• _ACTIVITY_
Your answer must be an exact copy of the records below, with every picture left out.

(Pictures paired with source code)
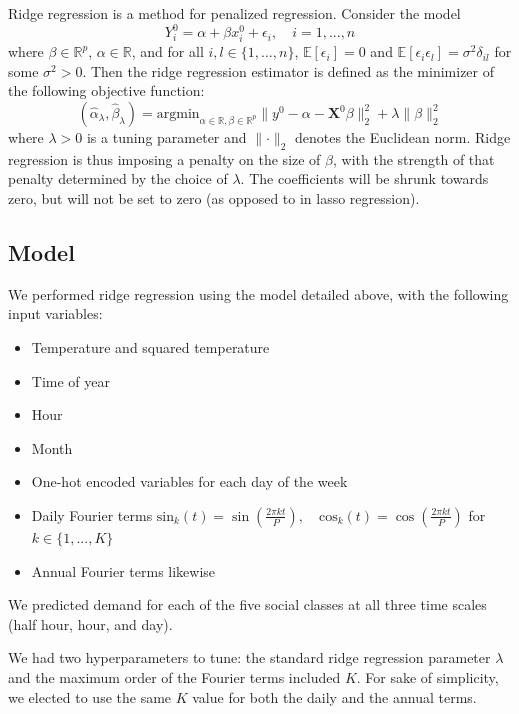 \documentclass[
]{article}
\providecommand{\tightlist}{%
  \setlength{\itemsep}{0pt}\setlength{\parskip}{0pt}}
\begin{document}
Ridge regression is a method for penalized regression. Consider the
model \[Y_i^0 = \alpha + \beta x_i^0 + \epsilon_i, \quad  i = 1,..., n\]
where \(\beta \in \mathbb{R}^p\), \(\alpha \in \mathbb{R}\), and for all
\(i, l \in \{1, ..., n\}\), \(\mathbb{E}[\epsilon_i] = 0\) and
\(\mathbb{E}[\epsilon_i \epsilon_l] = \sigma^2 \delta_{il}\) for some
\(\sigma^2 > 0\). Then the ridge regression estimator is defined as the
minimizer of the following objective function:
\[(\hat{\alpha}_\lambda, \hat{\beta}_\lambda) = \mathrm{argmin}_{\alpha \in \mathbb{R}, \beta \in \mathbb{R}^p} \lVert y^0 - \alpha - \boldsymbol{X}^0 \beta \rVert^2_2 + \lambda \lVert \beta \rVert^2_2\]
where \(\lambda > 0\) is a tuning parameter and
\(\lVert \cdot \rVert_2\) denotes the Euclidean norm. Ridge regression
is thus imposing a penalty on the size of \(\beta\), with the strength
of that penalty determined by the choice of \(\lambda\). The
coefficients will be shrunk towards zero, but will not be set to zero
(as opposed to in lasso regression).

\hypertarget{model}{%
\subsection{Model}\label{model}}

We performed ridge regression using the model detailed above, with the
following input variables:

\begin{itemize}
\tightlist
\item
  Temperature and squared temperature
\item
  Time of year
\item
  Hour
\item
  Month
\item
  One-hot encoded variables for each day of the week
\item
  Daily Fourier terms
  \(\text{sin}_k(t) = \sin\left(\frac{2\pi kt}{P}\right), \quad \text{cos}_k(t) = \cos\left(\frac{2\pi kt}{P}\right)\)
  for \(k \in \{1,...,K\}\)
\item
  Annual Fourier terms likewise
\end{itemize}

We predicted demand for each of the five social classes at all three
time scales (half hour, hour, and day).

We had two hyperparameters to tune: the standard ridge regression
parameter \(\lambda\) and the maximum order of the Fourier terms
included \(K\). For sake of simplicity, we elected to use the same \(K\)
value for both the daily and the annual terms.
\end{document}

• _OUTPUT FOR THIS EXERCISE_
 \documentclass[
]{article}
\providecommand{\tightlist}{%
  \setlength{\itemsep}{0pt}\setlength{\parskip}{0pt}}
\begin{document}
Ridge regression is a method for penalized regression. Consider the
model \[Y_i^0 = \alpha + \beta x_i^0 + \epsilon_i, \quad  i = 1,..., n\]
where \(\beta \in \mathbb{R}^p\), \(\alpha \in \mathbb{R}\), and for all
\(i, l \in \{1, ..., n\}\), \(\mathbb{E}[\epsilon_i] = 0\) and
\(\mathbb{E}[\epsilon_i \epsilon_l] = \sigma^2 \delta_{il}\) for some
\(\sigma^2 > 0\). Then the ridge regression estimator is defined as the
minimizer of the following objective function:
\[(\hat{\alpha}_\lambda, \hat{\beta}_\lambda) = \mathrm{argmin}_{\alpha \in \mathbb{R}, \beta \in \mathbb{R}^p} \lVert y^0 - \alpha - \boldsymbol{X}^0 \beta \rVert^2_2 + \lambda \lVert \beta \rVert^2_2\]
where \(\lambda > 0\) is a tuning parameter and
\(\lVert \cdot \rVert_2\) denotes the Euclidean norm. Ridge regression
is thus imposing a penalty on the size of \(\beta\), with the strength
of that penalty determined by the choice of \(\lambda\). The
coefficients will be shrunk towards zero, but will not be set to zero
(as opposed to in lasso regression).

\hypertarget{model}{%
\subsection{Model}\label{model}}

We performed ridge regression using the model detailed above, with the
following input variables:

\begin{itemize}
\tightlist
\item
  Temperature and squared temperature
\item
  Time of year
\item
  Hour
\item
  Month
\item
  One-hot encoded variables for each day of the week
\item
  Daily Fourier terms
  \(\text{sin}_k(t) = \sin\left(\frac{2\pi kt}{P}\right), \quad \text{cos}_k(t) = \cos\left(\frac{2\pi kt}{P}\right)\)
  for \(k \in \{1,...,K\}\)
\item
  Annual Fourier terms likewise
\end{itemize}

We predicted demand for each of the five social classes at all three
time scales (half hour, hour, and day).

We had two hyperparameters to tune: the standard ridge regression
parameter \(\lambda\) and the maximum order of the Fourier terms
included \(K\). For sake of simplicity, we elected to use the same \(K\)
value for both the daily and the annual terms.
\end{document}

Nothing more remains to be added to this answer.